Shopping for Used, Rare, and Antiquarian Books in Rome
In between stops for gelato and tiramisu al pistacchio (can we give you dessert recommendations, too?), you don’t want to miss some of the incredible booksellers in Rome. According to ILAB, there are nine member booksellers in Rome. There are also additional used and rare bookstores scattered throughout the city.
If you’re starting out near the Trevi Fountain, we recommend stopping at Libreria Antiquaria Ex Libris. The bookstore is right around the corner from the Trevi Fountain on Via dell’Umiltà. There was a small collection of twentieth-century texts, including an interesting Italian poetry book printed in the early 1920s on the Russian Revolution. Like most of the booksellers in Central Italy (as we would come to learn on our trip), the bookstore specializes in true antiquarian books. While there is no hard and fast definition for a date that distinguishes an antiquarian book from a secondhand book, we’re referring here to books printed at least before 1900, and many much older. To be sure, if you’re looking for your best chances to add to a collection of incunable (a book or text printed prior to 1501), we suspect that Central Italy could be just the destination you’ve been seeking.
Speaking of very old and rare books, many of the booksellers we visited indicated that they did not have any books printed after 1800, and that there’s not really space for browsing. We were excited to see the incredible collections of books for offer at Rappaport Libreria Antiquaria on Via Sistina, as well as those Borromini Libreria on Via degli Orfani, the latter of which is near the Coliseum and a short walk from the Spanish Steps and the Piazza di Spagna. However, given our focus on building a slightly later collection, we didn’t come away with any purchases.
In terms of twentieth-century rare books in Rome, we have two favorite spots: Libreria Coliseum on Via del Teatro Valle, and Libri da Cercare on Corso Vittorio Emanuele. From the former, we came away with a first edition of Pier Paolo Pasolini’s poetry, and a signed first edition of Amarcord (1973), by Federico Fellini and Tonino Guerra, published in Milan by Rizzoli Editore.
In addition to standalone shops, there are also a number of small book market stalls in various parts of the city. We found the highest concentration, at least on a weekday, in the Jewish Quarter very near the Great Synagogue of Rome.
Buying (Mostly) Antiquarian Books in Florence
As in Rome, many of the prominent rare and antiquarian booksellers in Florence specialize in pre-nineteenth-century texts, with many shops focusing on objects much older. ILAB lists seven booksellers in Florence, and we didn’t see too many used bookshops outside those on the list (unlike in Rome).
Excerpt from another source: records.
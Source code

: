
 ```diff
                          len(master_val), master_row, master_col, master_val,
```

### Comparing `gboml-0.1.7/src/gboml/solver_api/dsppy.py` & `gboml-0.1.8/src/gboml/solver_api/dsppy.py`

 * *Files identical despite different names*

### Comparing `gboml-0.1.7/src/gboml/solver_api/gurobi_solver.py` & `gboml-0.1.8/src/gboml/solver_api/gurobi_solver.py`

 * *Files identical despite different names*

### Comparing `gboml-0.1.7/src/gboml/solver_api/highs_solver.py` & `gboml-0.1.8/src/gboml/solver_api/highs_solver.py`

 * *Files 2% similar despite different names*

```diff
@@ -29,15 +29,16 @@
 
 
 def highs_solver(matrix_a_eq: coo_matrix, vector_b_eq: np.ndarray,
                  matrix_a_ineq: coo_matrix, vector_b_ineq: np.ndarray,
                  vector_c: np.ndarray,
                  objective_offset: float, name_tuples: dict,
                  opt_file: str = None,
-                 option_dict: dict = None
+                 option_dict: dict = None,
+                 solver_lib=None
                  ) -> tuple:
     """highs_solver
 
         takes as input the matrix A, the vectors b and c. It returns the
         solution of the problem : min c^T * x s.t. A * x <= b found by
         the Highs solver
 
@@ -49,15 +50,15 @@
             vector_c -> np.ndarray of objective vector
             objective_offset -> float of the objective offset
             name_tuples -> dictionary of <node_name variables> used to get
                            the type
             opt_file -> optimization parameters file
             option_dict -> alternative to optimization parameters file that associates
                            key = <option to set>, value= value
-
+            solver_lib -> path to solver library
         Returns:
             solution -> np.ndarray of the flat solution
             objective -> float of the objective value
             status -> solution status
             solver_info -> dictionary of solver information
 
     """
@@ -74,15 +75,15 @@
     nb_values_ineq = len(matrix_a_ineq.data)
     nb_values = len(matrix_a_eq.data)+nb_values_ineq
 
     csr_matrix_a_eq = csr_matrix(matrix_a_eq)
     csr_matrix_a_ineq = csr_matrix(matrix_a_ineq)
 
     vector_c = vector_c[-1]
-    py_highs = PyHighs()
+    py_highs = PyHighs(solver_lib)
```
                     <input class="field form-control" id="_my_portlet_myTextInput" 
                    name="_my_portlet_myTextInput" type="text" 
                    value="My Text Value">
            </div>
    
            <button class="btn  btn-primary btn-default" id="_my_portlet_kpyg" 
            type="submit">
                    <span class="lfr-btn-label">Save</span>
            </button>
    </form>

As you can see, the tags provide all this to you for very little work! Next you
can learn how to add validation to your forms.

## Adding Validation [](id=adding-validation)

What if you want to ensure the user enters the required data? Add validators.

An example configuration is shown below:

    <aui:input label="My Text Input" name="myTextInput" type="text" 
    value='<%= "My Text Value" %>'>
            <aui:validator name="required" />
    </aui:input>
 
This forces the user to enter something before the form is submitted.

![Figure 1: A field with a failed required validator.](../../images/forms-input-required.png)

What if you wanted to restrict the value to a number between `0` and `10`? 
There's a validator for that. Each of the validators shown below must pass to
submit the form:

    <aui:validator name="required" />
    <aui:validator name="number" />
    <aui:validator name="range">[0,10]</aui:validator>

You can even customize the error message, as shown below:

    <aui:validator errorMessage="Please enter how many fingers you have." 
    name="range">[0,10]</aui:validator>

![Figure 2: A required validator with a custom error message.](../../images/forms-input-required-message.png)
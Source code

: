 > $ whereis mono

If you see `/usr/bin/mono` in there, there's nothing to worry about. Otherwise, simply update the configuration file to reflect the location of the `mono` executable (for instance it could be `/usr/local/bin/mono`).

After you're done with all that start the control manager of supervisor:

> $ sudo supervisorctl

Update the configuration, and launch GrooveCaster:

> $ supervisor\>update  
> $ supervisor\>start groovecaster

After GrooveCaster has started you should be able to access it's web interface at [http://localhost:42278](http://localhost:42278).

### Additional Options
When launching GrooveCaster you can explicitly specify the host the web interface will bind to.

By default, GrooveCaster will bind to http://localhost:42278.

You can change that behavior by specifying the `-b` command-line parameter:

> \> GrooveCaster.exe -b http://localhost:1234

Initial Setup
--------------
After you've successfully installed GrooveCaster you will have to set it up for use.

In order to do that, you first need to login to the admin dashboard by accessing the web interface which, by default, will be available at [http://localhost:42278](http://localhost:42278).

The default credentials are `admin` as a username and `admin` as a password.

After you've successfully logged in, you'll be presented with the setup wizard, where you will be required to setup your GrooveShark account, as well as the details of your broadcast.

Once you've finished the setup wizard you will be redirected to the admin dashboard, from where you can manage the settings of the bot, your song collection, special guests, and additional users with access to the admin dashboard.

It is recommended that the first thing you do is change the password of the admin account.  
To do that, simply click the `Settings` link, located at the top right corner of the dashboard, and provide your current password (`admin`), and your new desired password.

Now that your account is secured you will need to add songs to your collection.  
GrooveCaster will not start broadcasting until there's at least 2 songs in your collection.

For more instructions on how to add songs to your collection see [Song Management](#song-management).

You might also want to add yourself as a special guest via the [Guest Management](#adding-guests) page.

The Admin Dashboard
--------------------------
Let us be the first to tell you: many of these antiquarian bookshops in Florence are grand! Please be sure to ring the buzzer to be let inside, where you will find yourself transported to another time period with rooms full of floor-to-ceiling ladders and shelves full of books to match. The primary booksellers in the center of Florence are located on Via Ricasoli. We stopped into Gonnelli Libreria Antiquaria and Gozzini Libreria Antiquaria, which are located a short walk from Galleria dell’Accademia. At the latter, we found a great collection, in Italian, of Nobel Prize-winning writers from the early twentieth century.
If you’re headed down to walk along the River Arno, be sure to stop into Cappellini Libreria Antiquaria. The bookstore focuses on art, history, philosophy, and literature, and it also produces some fabulous catalogues. You may also find some rare books if you’re willing to hunt through other antique objects at the Piazza dei Ciompi, where there’s an antique market. There are also a handful of antiquarian booksellers located farther outside the immediate city center of Florence—which will most definitely require a few taxi rides—if you’re particularly tenacious.
After you’ve searched through the antiquarian and rare booksellers of Rome and Florence (or, as the cities are called in Italian, Roma and Firenze), it’ll be time to move beyond Central Italy to the dozens of shops in Milan, Bologna, Venice, Turin, and Naples.